Stored entries

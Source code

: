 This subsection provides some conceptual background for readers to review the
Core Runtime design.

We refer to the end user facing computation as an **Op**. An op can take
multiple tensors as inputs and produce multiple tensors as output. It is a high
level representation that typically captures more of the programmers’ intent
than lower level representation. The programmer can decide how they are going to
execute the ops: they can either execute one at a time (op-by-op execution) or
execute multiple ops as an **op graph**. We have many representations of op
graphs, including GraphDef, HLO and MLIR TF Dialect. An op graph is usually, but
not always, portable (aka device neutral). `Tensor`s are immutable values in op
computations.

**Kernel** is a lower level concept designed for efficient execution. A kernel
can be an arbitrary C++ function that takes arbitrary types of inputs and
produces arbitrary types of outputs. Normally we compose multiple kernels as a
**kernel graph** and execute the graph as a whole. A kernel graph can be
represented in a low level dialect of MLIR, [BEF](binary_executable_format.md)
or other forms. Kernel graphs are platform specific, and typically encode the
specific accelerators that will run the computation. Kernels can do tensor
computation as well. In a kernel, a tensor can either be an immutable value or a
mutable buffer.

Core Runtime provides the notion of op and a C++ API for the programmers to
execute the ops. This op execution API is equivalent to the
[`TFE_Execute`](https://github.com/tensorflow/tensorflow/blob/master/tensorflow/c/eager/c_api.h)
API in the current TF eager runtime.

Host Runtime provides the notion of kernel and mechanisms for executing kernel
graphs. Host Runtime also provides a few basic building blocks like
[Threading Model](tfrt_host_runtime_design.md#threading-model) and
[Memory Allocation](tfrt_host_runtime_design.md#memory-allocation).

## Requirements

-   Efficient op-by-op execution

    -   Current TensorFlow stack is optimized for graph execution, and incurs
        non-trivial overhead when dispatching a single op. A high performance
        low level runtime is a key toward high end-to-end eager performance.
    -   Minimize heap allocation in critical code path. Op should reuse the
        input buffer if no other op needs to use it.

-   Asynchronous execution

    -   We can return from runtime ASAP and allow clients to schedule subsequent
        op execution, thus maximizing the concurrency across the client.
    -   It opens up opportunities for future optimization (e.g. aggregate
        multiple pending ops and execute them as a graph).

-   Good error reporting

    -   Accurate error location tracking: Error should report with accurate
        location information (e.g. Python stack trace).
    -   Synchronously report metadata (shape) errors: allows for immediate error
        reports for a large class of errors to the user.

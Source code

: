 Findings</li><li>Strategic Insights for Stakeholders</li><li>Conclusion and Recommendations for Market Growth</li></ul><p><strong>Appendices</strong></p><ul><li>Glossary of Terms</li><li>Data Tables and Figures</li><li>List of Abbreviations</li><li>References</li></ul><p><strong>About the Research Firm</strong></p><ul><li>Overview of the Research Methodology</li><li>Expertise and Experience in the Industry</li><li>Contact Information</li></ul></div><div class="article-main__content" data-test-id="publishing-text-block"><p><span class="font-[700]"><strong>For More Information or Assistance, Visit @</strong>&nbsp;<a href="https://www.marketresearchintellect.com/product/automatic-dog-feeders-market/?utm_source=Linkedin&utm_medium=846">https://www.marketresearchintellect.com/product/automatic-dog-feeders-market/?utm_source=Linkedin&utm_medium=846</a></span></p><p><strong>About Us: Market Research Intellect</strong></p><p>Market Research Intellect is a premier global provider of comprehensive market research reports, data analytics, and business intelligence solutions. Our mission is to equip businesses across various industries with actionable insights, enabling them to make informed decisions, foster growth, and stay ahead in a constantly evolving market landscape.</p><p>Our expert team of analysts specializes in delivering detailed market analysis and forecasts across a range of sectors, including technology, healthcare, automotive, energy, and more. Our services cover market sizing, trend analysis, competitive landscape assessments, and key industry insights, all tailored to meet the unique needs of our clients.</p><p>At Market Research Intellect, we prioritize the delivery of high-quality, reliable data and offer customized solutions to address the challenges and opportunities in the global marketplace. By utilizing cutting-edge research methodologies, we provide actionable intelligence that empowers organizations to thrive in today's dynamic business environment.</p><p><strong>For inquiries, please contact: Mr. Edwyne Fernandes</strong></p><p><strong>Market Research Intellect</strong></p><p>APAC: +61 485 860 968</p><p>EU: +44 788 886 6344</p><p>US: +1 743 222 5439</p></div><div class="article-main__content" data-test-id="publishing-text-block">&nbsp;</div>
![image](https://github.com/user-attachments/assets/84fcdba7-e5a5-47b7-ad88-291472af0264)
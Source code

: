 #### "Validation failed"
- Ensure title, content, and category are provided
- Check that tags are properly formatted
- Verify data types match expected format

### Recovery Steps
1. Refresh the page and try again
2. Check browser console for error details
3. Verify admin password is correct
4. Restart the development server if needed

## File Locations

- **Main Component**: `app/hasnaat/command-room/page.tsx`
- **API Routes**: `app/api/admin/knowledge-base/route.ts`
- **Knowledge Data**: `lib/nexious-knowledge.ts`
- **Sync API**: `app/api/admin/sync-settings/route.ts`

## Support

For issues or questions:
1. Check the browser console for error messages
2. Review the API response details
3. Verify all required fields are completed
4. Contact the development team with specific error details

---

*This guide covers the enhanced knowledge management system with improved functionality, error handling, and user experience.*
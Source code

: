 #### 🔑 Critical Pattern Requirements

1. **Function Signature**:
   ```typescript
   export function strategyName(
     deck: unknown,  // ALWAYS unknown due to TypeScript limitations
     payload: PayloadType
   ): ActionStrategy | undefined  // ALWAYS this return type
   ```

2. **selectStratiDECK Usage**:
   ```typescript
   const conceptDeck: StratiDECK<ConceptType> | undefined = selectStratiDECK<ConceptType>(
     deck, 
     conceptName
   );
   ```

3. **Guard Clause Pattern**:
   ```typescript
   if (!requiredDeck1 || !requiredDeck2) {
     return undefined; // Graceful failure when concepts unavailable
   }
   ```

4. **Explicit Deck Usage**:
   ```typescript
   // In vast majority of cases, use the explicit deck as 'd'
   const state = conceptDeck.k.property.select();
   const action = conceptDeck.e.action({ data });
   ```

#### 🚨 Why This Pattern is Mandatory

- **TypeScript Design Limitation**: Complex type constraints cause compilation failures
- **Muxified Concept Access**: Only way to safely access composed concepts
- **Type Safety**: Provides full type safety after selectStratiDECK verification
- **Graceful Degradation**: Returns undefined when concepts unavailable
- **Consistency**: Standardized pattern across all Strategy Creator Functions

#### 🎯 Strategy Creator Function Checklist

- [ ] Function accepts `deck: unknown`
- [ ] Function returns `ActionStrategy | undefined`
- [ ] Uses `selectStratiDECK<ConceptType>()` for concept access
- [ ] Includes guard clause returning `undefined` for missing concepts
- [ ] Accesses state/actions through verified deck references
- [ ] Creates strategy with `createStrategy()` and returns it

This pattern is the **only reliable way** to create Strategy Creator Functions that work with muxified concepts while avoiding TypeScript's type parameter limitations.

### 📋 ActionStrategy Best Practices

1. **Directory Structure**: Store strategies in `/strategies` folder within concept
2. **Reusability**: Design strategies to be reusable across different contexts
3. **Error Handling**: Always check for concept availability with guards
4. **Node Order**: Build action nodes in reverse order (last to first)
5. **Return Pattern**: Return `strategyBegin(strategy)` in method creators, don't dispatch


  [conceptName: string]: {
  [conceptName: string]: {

What you need to do:
Among the lines above, count those containing the word "console" and write only the number.

Reply:
2